O professor Celso Goyos, da Uneversidade Federal de São Carlos, encerra as atividades da
Escola de Ciências Avançada em Autismo, ao lado dos co-organizadores do evento
Caio Miguel, da Universidade Estadual da California, e
Thomas Higbbe, da Universidade de Utah. (foto: MArcos Marin)

Para Goyos, o Brasil ainda tem muito a desenvolver nas pesquisas sobre DEA e carece de políticas públicas voltadas para o problema. “Para contribuir com a mudança dessa realidade, alguns acordos de cooperação internacional entre universidades foram sendo desenhados durante a Escola de Ciência Avançada, com ações previstas já para este ano de 2012”, conta. “A mobilização dos pais também é fundamental nessa busca por políticas públicas”, completa Caio Miguel.

Pelos caminhos da genética

Os cientistas também têm procurado na genética respostas que auxiliem na identificação e no tratamento dos distúrbios autistas.

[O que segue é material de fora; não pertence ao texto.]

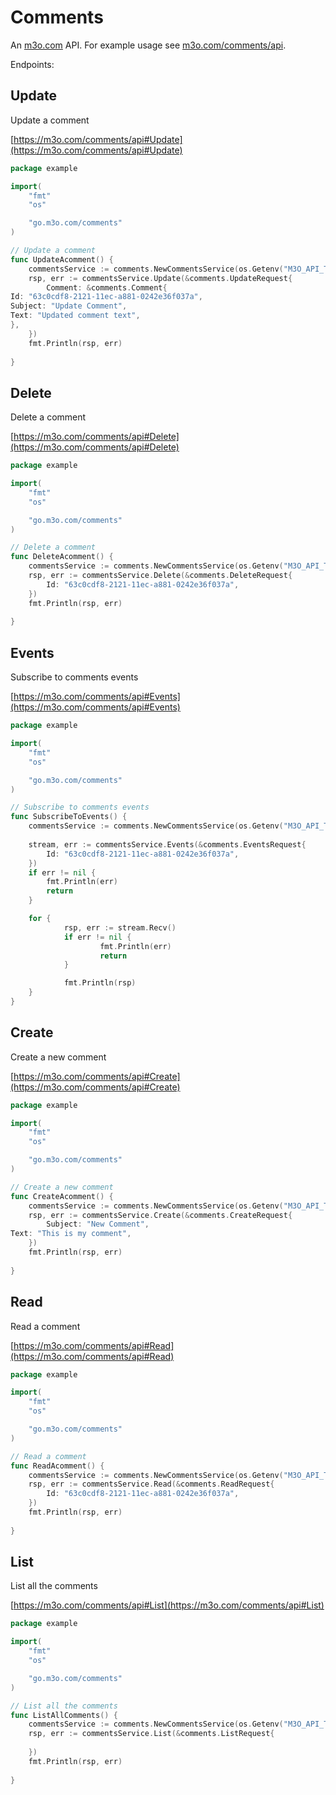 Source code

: # Comments

An [m3o.com](https://m3o.com) API. For example usage see [m3o.com/comments/api](https://m3o.com/comments/api).

Endpoints:

## Update

Update a comment


[https://m3o.com/comments/api#Update](https://m3o.com/comments/api#Update)

```go
package example

import(
	"fmt"
	"os"

	"go.m3o.com/comments"
)

// Update a comment
func UpdateAcomment() {
	commentsService := comments.NewCommentsService(os.Getenv("M3O_API_TOKEN"))
	rsp, err := commentsService.Update(&comments.UpdateRequest{
		Comment: &comments.Comment{
Id: "63c0cdf8-2121-11ec-a881-0242e36f037a",
Subject: "Update Comment",
Text: "Updated comment text",
},
	})
	fmt.Println(rsp, err)
	
}
```
## Delete

Delete a comment


[https://m3o.com/comments/api#Delete](https://m3o.com/comments/api#Delete)

```go
package example

import(
	"fmt"
	"os"

	"go.m3o.com/comments"
)

// Delete a comment
func DeleteAcomment() {
	commentsService := comments.NewCommentsService(os.Getenv("M3O_API_TOKEN"))
	rsp, err := commentsService.Delete(&comments.DeleteRequest{
		Id: "63c0cdf8-2121-11ec-a881-0242e36f037a",
	})
	fmt.Println(rsp, err)
	
}
```
## Events

Subscribe to comments events


[https://m3o.com/comments/api#Events](https://m3o.com/comments/api#Events)

```go
package example

import(
	"fmt"
	"os"

	"go.m3o.com/comments"
)

// Subscribe to comments events
func SubscribeToEvents() {
	commentsService := comments.NewCommentsService(os.Getenv("M3O_API_TOKEN"))
	
	stream, err := commentsService.Events(&comments.EventsRequest{
		Id: "63c0cdf8-2121-11ec-a881-0242e36f037a",
	})
	if err != nil {
		fmt.Println(err)
		return
	}

	for {
			rsp, err := stream.Recv()
			if err != nil {
					fmt.Println(err)
					return
			}

			fmt.Println(rsp)
	}
}
```
## Create

Create a new comment


[https://m3o.com/comments/api#Create](https://m3o.com/comments/api#Create)

```go
package example

import(
	"fmt"
	"os"

	"go.m3o.com/comments"
)

// Create a new comment
func CreateAcomment() {
	commentsService := comments.NewCommentsService(os.Getenv("M3O_API_TOKEN"))
	rsp, err := commentsService.Create(&comments.CreateRequest{
		Subject: "New Comment",
Text: "This is my comment",
	})
	fmt.Println(rsp, err)
	
}
```
## Read

Read a comment


[https://m3o.com/comments/api#Read](https://m3o.com/comments/api#Read)

```go
package example

import(
	"fmt"
	"os"

	"go.m3o.com/comments"
)

// Read a comment
func ReadAcomment() {
	commentsService := comments.NewCommentsService(os.Getenv("M3O_API_TOKEN"))
	rsp, err := commentsService.Read(&comments.ReadRequest{
		Id: "63c0cdf8-2121-11ec-a881-0242e36f037a",
	})
	fmt.Println(rsp, err)
	
}
```
## List

List all the comments


[https://m3o.com/comments/api#List](https://m3o.com/comments/api#List)

```go
package example

import(
	"fmt"
	"os"

	"go.m3o.com/comments"
)

// List all the comments
func ListAllComments() {
	commentsService := comments.NewCommentsService(os.Getenv("M3O_API_TOKEN"))
	rsp, err := commentsService.List(&comments.ListRequest{
		
	})
	fmt.Println(rsp, err)
	
}
```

O brasileiro Alysson Muotri, que realiza pesquisas com neurônios autistas na Universidade da Califórnia em San Diego (EUA), adiantou os resultados de um experimento bem-sucedido em que conseguiu reverter para o estado normal neurônios derivados de crianças com autismo clássico. A pesquisa, que deve ser publicada até o final de 2012, cria esperança em relação à produção de remédios modernos que impeçam o desenvolvimento ou mesmo consigam reverter o distúrbio.

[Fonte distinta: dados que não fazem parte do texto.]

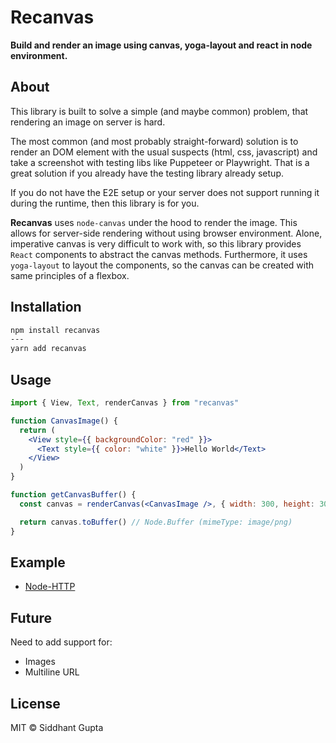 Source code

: # Recanvas

**Build and render an image using canvas, yoga-layout and react in node environment.**

## About

This library is built to solve a simple (and maybe common) problem,
that rendering an image on server is hard.

The most common (and most probably straight-forward) solution is to
render an DOM element with the usual suspects (html, css, javascript)
and take a screenshot with testing libs like Puppeteer or Playwright.
That is a great solution if you already have the testing library already setup.

If you do not have the E2E setup or your server does not support running it
during the runtime, then this library is for you.

**Recanvas** uses `node-canvas` under the hood to render the image.
This allows for server-side rendering without using browser environment.
Alone, imperative canvas is very difficult to work with,
so this library provides `React` components to abstract the canvas methods.
Furthermore, it uses `yoga-layout` to layout the components,
so the canvas can be created with same principles of a flexbox.

## Installation

```bash
npm install recanvas
---
yarn add recanvas
```

## Usage

```jsx
import { View, Text, renderCanvas } from "recanvas"

function CanvasImage() {
  return (
    <View style={{ backgroundColor: "red" }}>
      <Text style={{ color: "white" }}>Hello World</Text>
    </View>
  )
}

function getCanvasBuffer() {
  const canvas = renderCanvas(<CanvasImage />, { width: 300, height: 300 })

  return canvas.toBuffer() // Node.Buffer (mimeType: image/png)
}
```

## Example

- [Node-HTTP](https://codesandbox.io/s/recanvas-example-nrn9mt?file=/app.js)

## Future

Need to add support for:

- Images
- Multiline URL

## License

MIT © Siddhant Gupta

Outros dois grupos de pesquisa no mundo também já se dedicam ao desenvolvimento de fármacos para o autismo e um outro deve ser formado na Universidade de São Paulo (USP). A base para a criação dessas drogas já é conhecida, mas ainda se buscam substâncias que sejam eficazes e apresentem menos efeitos colaterais. Apesar dos avanços nessa área, os pesquisadores ressaltam que, mesmo obtendo bons resultados na produção do medicamento, ainda levará anos até que ele esteja disponível nas prateleiras.